Fast PokeEMU

Fast PokeEMU is the successor of PokeEMU which integrates testcase aggregation, random testing and additional techniques for space saving. More design details and experiment results of Fast PokeEMU are in our VEE 2018 paper.

If you have any questions about building or using this tool, feel free to file an issue or contact Qiuchen Yan at [email protected]

PokeEMU and Fast PokeEMU are based in part on KEmuFuzzer, which was created by Lorenzo Martignoni, Roberto Paleari, and Giampaolo Fresi Roglia, advised by Danilo Bruschi.

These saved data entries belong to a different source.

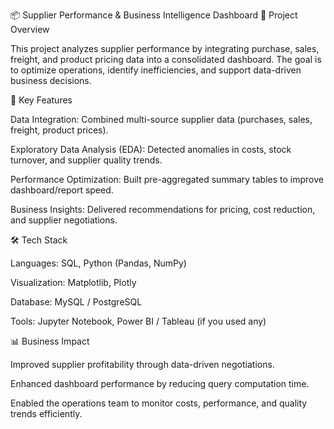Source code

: 📦 Supplier Performance & Business Intelligence Dashboard
📌 Project Overview

This project analyzes supplier performance by integrating purchase, sales, freight, and product pricing data into a consolidated dashboard. The goal is to optimize operations, identify inefficiencies, and support data-driven business decisions.

🔑 Key Features

Data Integration: Combined multi-source supplier data (purchases, sales, freight, product prices).

Exploratory Data Analysis (EDA): Detected anomalies in costs, stock turnover, and supplier quality trends.

Performance Optimization: Built pre-aggregated summary tables to improve dashboard/report speed.

Business Insights: Delivered recommendations for pricing, cost reduction, and supplier negotiations.

🛠️ Tech Stack

Languages: SQL, Python (Pandas, NumPy)

Visualization: Matplotlib, Plotly

Database: MySQL / PostgreSQL

Tools: Jupyter Notebook, Power BI / Tableau (if you used any)

📊 Business Impact

Improved supplier profitability through data-driven negotiations.

Enhanced dashboard performance by reducing query computation time.

Enabled the operations team to monitor costs, performance, and quality trends efficiently.
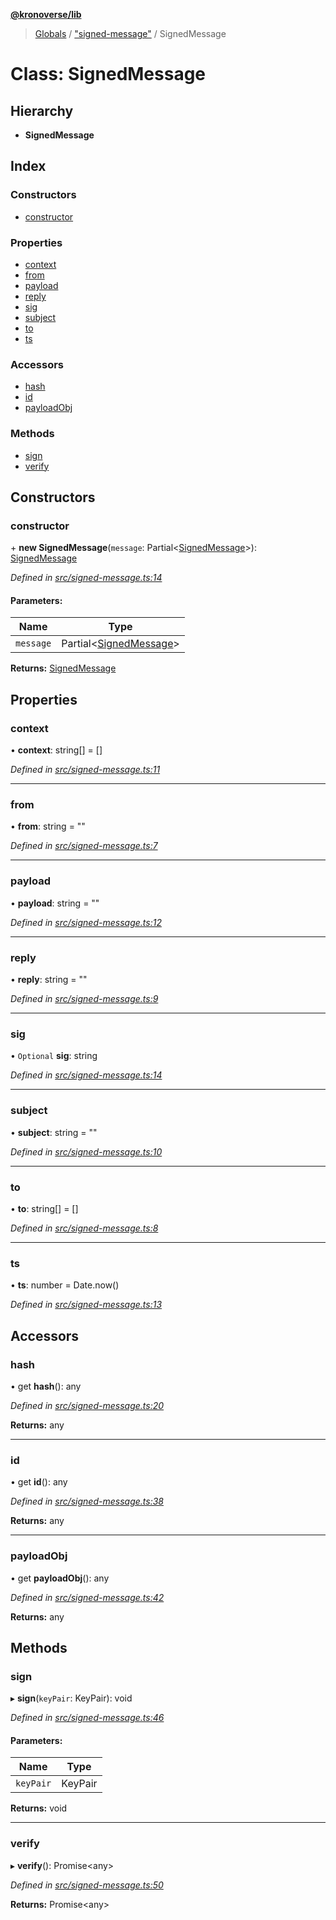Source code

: **[@kronoverse/lib](../README.md)**

> [Globals](../globals.md) / ["signed-message"](../modules/_signed_message_.md) / SignedMessage

# Class: SignedMessage

## Hierarchy

* **SignedMessage**

## Index

### Constructors

* [constructor](_signed_message_.signedmessage.md#constructor)

### Properties

* [context](_signed_message_.signedmessage.md#context)
* [from](_signed_message_.signedmessage.md#from)
* [payload](_signed_message_.signedmessage.md#payload)
* [reply](_signed_message_.signedmessage.md#reply)
* [sig](_signed_message_.signedmessage.md#sig)
* [subject](_signed_message_.signedmessage.md#subject)
* [to](_signed_message_.signedmessage.md#to)
* [ts](_signed_message_.signedmessage.md#ts)

### Accessors

* [hash](_signed_message_.signedmessage.md#hash)
* [id](_signed_message_.signedmessage.md#id)
* [payloadObj](_signed_message_.signedmessage.md#payloadobj)

### Methods

* [sign](_signed_message_.signedmessage.md#sign)
* [verify](_signed_message_.signedmessage.md#verify)

## Constructors

### constructor

\+ **new SignedMessage**(`message`: Partial\<[SignedMessage](_signed_message_.signedmessage.md)>): [SignedMessage](_signed_message_.signedmessage.md)

*Defined in [src/signed-message.ts:14](https://github.com/kronoverse-inc/krono-lib/blob/95ea605/src/signed-message.ts#L14)*

#### Parameters:

Name | Type |
------ | ------ |
`message` | Partial\<[SignedMessage](_signed_message_.signedmessage.md)> |

**Returns:** [SignedMessage](_signed_message_.signedmessage.md)

## Properties

### context

•  **context**: string[] = []

*Defined in [src/signed-message.ts:11](https://github.com/kronoverse-inc/krono-lib/blob/95ea605/src/signed-message.ts#L11)*

___

### from

•  **from**: string = ""

*Defined in [src/signed-message.ts:7](https://github.com/kronoverse-inc/krono-lib/blob/95ea605/src/signed-message.ts#L7)*

___

### payload

•  **payload**: string = ""

*Defined in [src/signed-message.ts:12](https://github.com/kronoverse-inc/krono-lib/blob/95ea605/src/signed-message.ts#L12)*

___

### reply

•  **reply**: string = ""

*Defined in [src/signed-message.ts:9](https://github.com/kronoverse-inc/krono-lib/blob/95ea605/src/signed-message.ts#L9)*

___

### sig

• `Optional` **sig**: string

*Defined in [src/signed-message.ts:14](https://github.com/kronoverse-inc/krono-lib/blob/95ea605/src/signed-message.ts#L14)*

___

### subject

•  **subject**: string = ""

*Defined in [src/signed-message.ts:10](https://github.com/kronoverse-inc/krono-lib/blob/95ea605/src/signed-message.ts#L10)*

___

### to

•  **to**: string[] = []

*Defined in [src/signed-message.ts:8](https://github.com/kronoverse-inc/krono-lib/blob/95ea605/src/signed-message.ts#L8)*

___

### ts

•  **ts**: number = Date.now()

*Defined in [src/signed-message.ts:13](https://github.com/kronoverse-inc/krono-lib/blob/95ea605/src/signed-message.ts#L13)*

## Accessors

### hash

• get **hash**(): any

*Defined in [src/signed-message.ts:20](https://github.com/kronoverse-inc/krono-lib/blob/95ea605/src/signed-message.ts#L20)*

**Returns:** any

___

### id

• get **id**(): any

*Defined in [src/signed-message.ts:38](https://github.com/kronoverse-inc/krono-lib/blob/95ea605/src/signed-message.ts#L38)*

**Returns:** any

___

### payloadObj

• get **payloadObj**(): any

*Defined in [src/signed-message.ts:42](https://github.com/kronoverse-inc/krono-lib/blob/95ea605/src/signed-message.ts#L42)*

**Returns:** any

## Methods

### sign

▸ **sign**(`keyPair`: KeyPair): void

*Defined in [src/signed-message.ts:46](https://github.com/kronoverse-inc/krono-lib/blob/95ea605/src/signed-message.ts#L46)*

#### Parameters:

Name | Type |
------ | ------ |
`keyPair` | KeyPair |

**Returns:** void

___

### verify

▸ **verify**(): Promise\<any>

*Defined in [src/signed-message.ts:50](https://github.com/kronoverse-inc/krono-lib/blob/95ea605/src/signed-message.ts#L50)*

**Returns:** Promise\<any>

The original PokeEMU tool was primarily the work of Lorenzo Martignoni, based on Stephen McCamant's FuzzBALL, in joint research with Pongsin Poosankam, Dawn Song, and Petros Maniatis. The Fast PokeEMU enhancements and other more recent changes were primarily by Qiuchen Yan, advised by Stephen McCamant. We appreciate the previous authors' contributions, but since they aren't responsible for any recent changes, your probably shouldn't bother them with bug reports.

Fast PokeEMU is free software. You may redistribute and/or modify it under the terms of the GNU General Public License (GPL) as published by the Free Software Foundation; either version 3 of the License, or (at your option) any later version. Not coincidentally, this is the intersection of the licenses of KEmuFuzzer (GPL 3+) and FuzzBALL (GPL 2+). This software is distributed in the hope that it will be useful, but WITHOUT ANY WARRANTY; without even the implied warranty of MERCHANTABILITY or FITNESS FOR A PARTICULAR PURPOSE. See the GNU General Public License for more details. You should have received a copy of the GNU General Public License along with this program, in the file COPYING. It can also be obtained from the GNU Project.

Prerequisites

The building process of this project has only been tested under the Ubuntu Linux Ubuntu Linux 16.04 with kernel version 4.4.0-45-generic. You may run into building issues if you build this project under different setups.

Build Fast PokeEMU

The Fast PokeEMU tool consists of several components, each of which has its own building process. For simplicity, we include the binaries for all those components. You may still want to check KVM setup since it requires a specific version of Linux Kernel to run the kernel module we compiled.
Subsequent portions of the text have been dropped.